In Yalda Night, Iranian Eat Pomegranates and Recite Hafiz

Yalda 2

 

The month of December is filled with multicultural celebrations – some religious, and some non-religious. Christians observe the birth of Jesus Christ; Jews celebrate Hannukah, or Festival of Lights, for 8 days, And Iranians celebrate Yalda night.

Yalda refers to the mythological fight between Ahriman, or Satan in Farsi, and Ahura Mazda, or Lord of Wisdom, during the longest night of the year.

Part of a centuries old tradition, Iranians celebrate Yalda by gathering together to eat, drink, and most importantly recite poetry from Hafiz, the most renowned poet in the Iranian culture. During the night, people enjoy a variety of dried fruits, nuts, sweets and particularly in-season treats like pomegranates and watermelons which their red color symbolizes red crimson hues of dawn and glow of life.

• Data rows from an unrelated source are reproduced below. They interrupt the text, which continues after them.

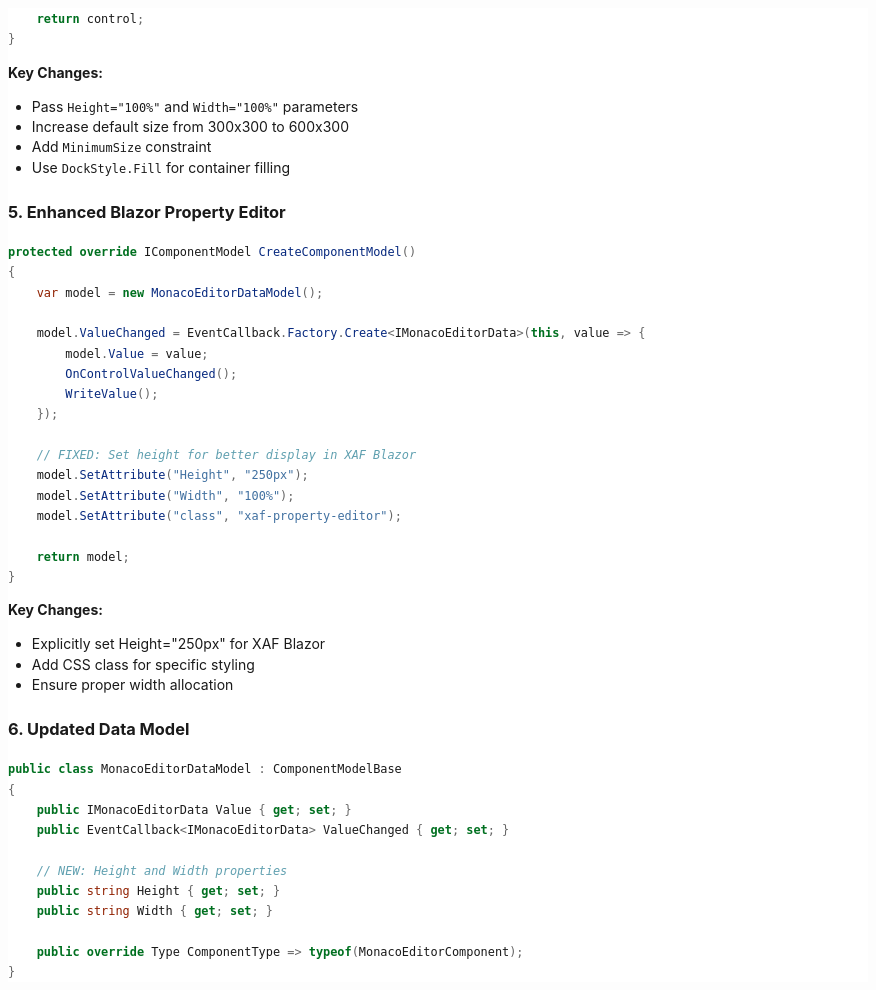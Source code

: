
```csharp
    return control;
}
```

**Key Changes:**
- Pass `Height="100%"` and `Width="100%"` parameters
- Increase default size from 300x300 to 600x300
- Add `MinimumSize` constraint
- Use `DockStyle.Fill` for container filling

### 5. **Enhanced Blazor Property Editor**

```csharp
protected override IComponentModel CreateComponentModel()
{
    var model = new MonacoEditorDataModel();

    model.ValueChanged = EventCallback.Factory.Create<IMonacoEditorData>(this, value => {
        model.Value = value;
        OnControlValueChanged();
        WriteValue();
    });
    
    // FIXED: Set height for better display in XAF Blazor
    model.SetAttribute("Height", "250px");
    model.SetAttribute("Width", "100%");
    model.SetAttribute("class", "xaf-property-editor");
    
    return model;
}
```

**Key Changes:**
- Explicitly set Height="250px" for XAF Blazor
- Add CSS class for specific styling
- Ensure proper width allocation

### 6. **Updated Data Model**

```csharp
public class MonacoEditorDataModel : ComponentModelBase
{
    public IMonacoEditorData Value { get; set; }
    public EventCallback<IMonacoEditorData> ValueChanged { get; set; }
    
    // NEW: Height and Width properties
    public string Height { get; set; }
    public string Width { get; set; }

    public override Type ComponentType => typeof(MonacoEditorComponent);
}
```
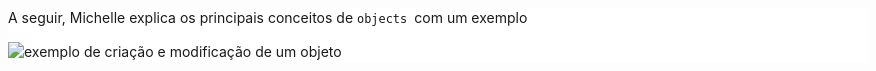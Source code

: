 A seguir, Michelle explica os principais conceitos de `objects `com um exemplo

![exemplo de cria&#xE7;&#xE3;o e modifica&#xE7;&#xE3;o de um objeto](https://camo.githubusercontent.com/55fe4dee04b2f082b86119e32255bdbe82db2054/68747470733a2f2f696d672e796f75747562652e636f6d2f76692f4a36553067447a577355672f302e6a7067)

Taking a break from the frenzy of Christmas preparation, I put together a humble spread completed by a hot thick herb soup to lend us its warmth in this cold night. I added Baslogh, a starch-based nougat stuffed with walnuts and rolled in coconut flakes. I celebrate Yalda with my family to honor the traditions passed on to us and with the hope that my daughter gets a glimpse of her rich ancestor’s heritage. Happy winter solstice! Happy Yalda!